Advanced Resources Pty Ltd v Charlton
[2007] SASC 393
•9 November 2007
SUPREME COURT OF SOUTH AUSTRALIA
(Full Court: Permission to Appeal in Private)
ADVANCED RESOURCES PTY LTD v CHARLTON
[2007] SASC 393
Judgment of The Full Court
(The Honourable Chief Justice Doyle, The Honourable Justice Anderson and The Honourable Justice White)
9 November 2007
INDUSTRIAL LAW - SOUTH AUSTRALIA - APPEALS AND REFERENCES
PROCEDURE - COSTS - JURISDICTION - OTHER CASES
Application for permission to appeal to the Full Court from a costs decision of the Full Court of the Industrial Court - whether the costs decision raises an issue that should be reviewed on appeal.
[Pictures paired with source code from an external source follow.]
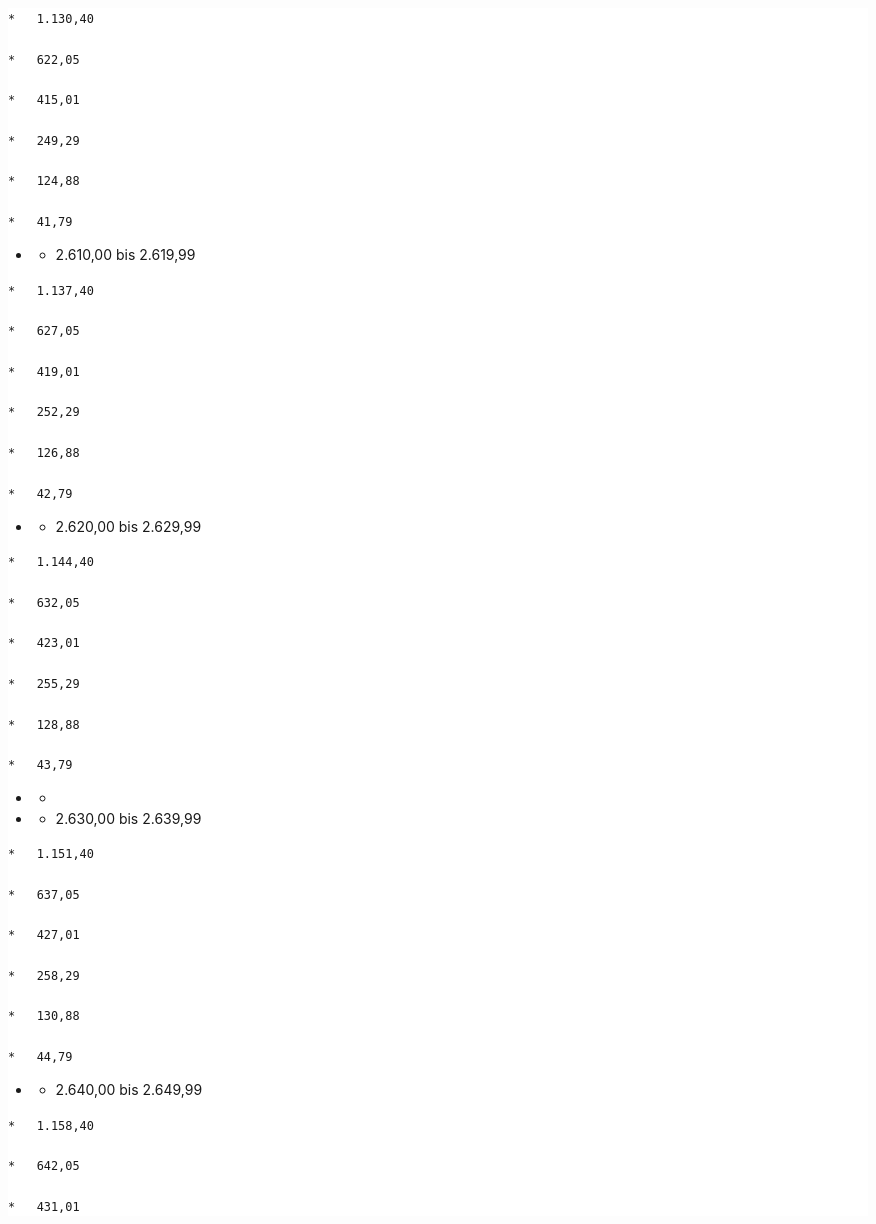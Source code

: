     *   1.130,40

    *   622,05

    *   415,01

    *   249,29

    *   124,88

    *   41,79


*    *   2.610,00 bis 2.619,99

    *   1.137,40

    *   627,05

    *   419,01

    *   252,29

    *   126,88

    *   42,79


*    *   2.620,00 bis 2.629,99

    *   1.144,40

    *   632,05

    *   423,01

    *   255,29

    *   128,88

    *   43,79


*    *

*    *   2.630,00 bis 2.639,99

    *   1.151,40

    *   637,05

    *   427,01

    *   258,29

    *   130,88

    *   44,79


*    *   2.640,00 bis 2.649,99

    *   1.158,40

    *   642,05

    *   431,01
Held: Reasonably arguable that the Full Court of the Industrial Court considered irrelevant factors when deciding question as to costs - application for permission to appeal granted.
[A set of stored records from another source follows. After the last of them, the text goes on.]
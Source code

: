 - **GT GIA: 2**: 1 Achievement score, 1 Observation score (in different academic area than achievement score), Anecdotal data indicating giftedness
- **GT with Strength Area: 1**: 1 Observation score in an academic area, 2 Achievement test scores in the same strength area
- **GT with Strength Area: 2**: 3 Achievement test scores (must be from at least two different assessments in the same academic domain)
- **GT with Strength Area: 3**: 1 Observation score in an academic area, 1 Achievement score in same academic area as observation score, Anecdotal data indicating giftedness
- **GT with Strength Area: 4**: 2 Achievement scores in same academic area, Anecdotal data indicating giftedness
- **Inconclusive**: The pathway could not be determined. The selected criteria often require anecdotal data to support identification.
Fair Work Act 1994 (SA) s 191(1)(b); Supreme Court Civil Rules 2006 (SA) r 285, applied.
ADVANCED RESOURCES PTY LTD v CHARLTON
[2007] SASC 393Full Court: Doyle CJ, Anderson and White JJ
THE COURT: This is an application for permission to appeal, permission being sought pursuant to s 191(1)(b) of the Fair Work Act1994 (SA).
The application is for permission to appeal against a decision of the Full Court of the Industrial Court. The decision in question was a decision by the Full Court declining to make an order for costs in favour of Advanced Resources Pty Ltd, which had successfully appealed to the Full Court from a decision of a single judge of the Court, confirming the decision of an Industrial Magistrate. The decision of the Full Court, by majority, was that Mr Charlton was not party to a contract of employment with Advanced Resources Pty Ltd, but was an independent contractor, and therefore could not succeed in his claim against Advance Resource Services Pty Ltd for underpayment of wages.
The Full Court declined to make an award of costs in favour of Advanced Resources Pty Ltd, notwithstanding the fact that it succeeded on the appeal to the Full Court. The Court provided brief but comprehensive reasons for its decision, which reasons were given on the conclusion of the hearing of the application for an order for costs.
The Full Court will rarely grant permission to appeal against a decision on a question of costs. There is a long standing practice to this effect. In part the practice rests on the discretionary nature of a decision as to costs. It is only rarely that a decision on the question as to costs will raise an issue of principle, or an issue which, in the interests of justice, should be reviewed on appeal.
However, in the present case the Court is of the opinion that it is reasonably arguable that the Court exercised its power to decline to make an order for costs in favour of the appellant on the basis of factors which are not relevant, and accordingly which should not have been taken into account. The Court is further of the opinion that it is reasonably arguable that the decision, if it stands, being a decision of the Full Court, will set a precedent which will be applicable in other like cases. The significance of this is that the case before the Full Court was a case of a type which is likely to recur, and a decision of the Full Court was based on factors which are likely to be present in other cases. It is for those reasons that, unusually, it is reasonably arguable that the decision will set a precedent in the Industrial Court.
For that reason, having considered the application for permission to appeal, and the summary of argument in support of the application, and pursuant to Practice Direction 6.1.4 and r 285 of the Supreme Court Civil Rules 2006, the court orders that permission to appeal be granted.
The Court directs that the appellant prepare and lodge the necessary case books as required by Practice Direction 6.1.